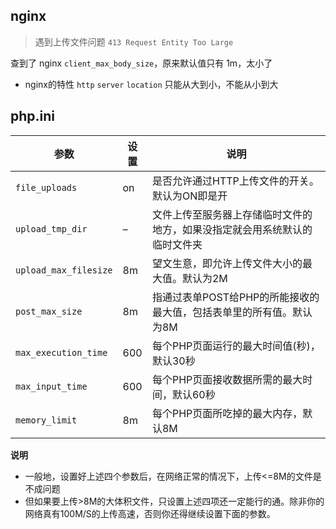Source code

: ## nginx

> 遇到上传文件问题 `413 Request Entity Too Large`

查到了 nginx `client_max_body_size`，原来默认值只有 1m，太小了

* nginx的特性 `http` `server` `location` 只能从大到小，不能从小到大

## php.ini

参数 | 设置 | 说明
---- | ---- | ----
`file_uploads` | on | 是否允许通过HTTP上传文件的开关。默认为ON即是开
`upload_tmp_dir` | – | 文件上传至服务器上存储临时文件的地方，如果没指定就会用系统默认的临时文件夹
`upload_max_filesize` | 8m | 望文生意，即允许上传文件大小的最大值。默认为2M
`post_max_size` | 8m | 指通过表单POST给PHP的所能接收的最大值，包括表单里的所有值。默认为8M
`max_execution_time` | 600 | 每个PHP页面运行的最大时间值(秒)，默认30秒
`max_input_time` | 600 | 每个PHP页面接收数据所需的最大时间，默认60秒
`memory_limit` | 8m | 每个PHP页面所吃掉的最大内存，默认8M

__说明__

* 一般地，设置好上述四个参数后，在网络正常的情况下，上传<=8M的文件是不成问题
* 但如果要上传>8M的大体积文件，只设置上述四项还一定能行的通。除非你的网络真有100M/S的上传高速，否则你还得继续设置下面的参数。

# # # #

→ Exercise description:
Leave out the pictures and output the rest of the records exactly.

→ Reply to the exercise:
Source code

: ## nginx

> 遇到上传文件问题 `413 Request Entity Too Large`

查到了 nginx `client_max_body_size`，原来默认值只有 1m，太小了

* nginx的特性 `http` `server` `location` 只能从大到小，不能从小到大

## php.ini

参数 | 设置 | 说明
---- | ---- | ----
`file_uploads` | on | 是否允许通过HTTP上传文件的开关。默认为ON即是开
`upload_tmp_dir` | – | 文件上传至服务器上存储临时文件的地方，如果没指定就会用系统默认的临时文件夹
`upload_max_filesize` | 8m | 望文生意，即允许上传文件大小的最大值。默认为2M
`post_max_size` | 8m | 指通过表单POST给PHP的所能接收的最大值，包括表单里的所有值。默认为8M
`max_execution_time` | 600 | 每个PHP页面运行的最大时间值(秒)，默认30秒
`max_input_time` | 600 | 每个PHP页面接收数据所需的最大时间，默认60秒
`memory_limit` | 8m | 每个PHP页面所吃掉的最大内存，默认8M

__说明__

* 一般地，设置好上述四个参数后，在网络正常的情况下，上传<=8M的文件是不成问题
* 但如果要上传>8M的大体积文件，只设置上述四项还一定能行的通。除非你的网络真有100M/S的上传高速，否则你还得继续设置下面的参数。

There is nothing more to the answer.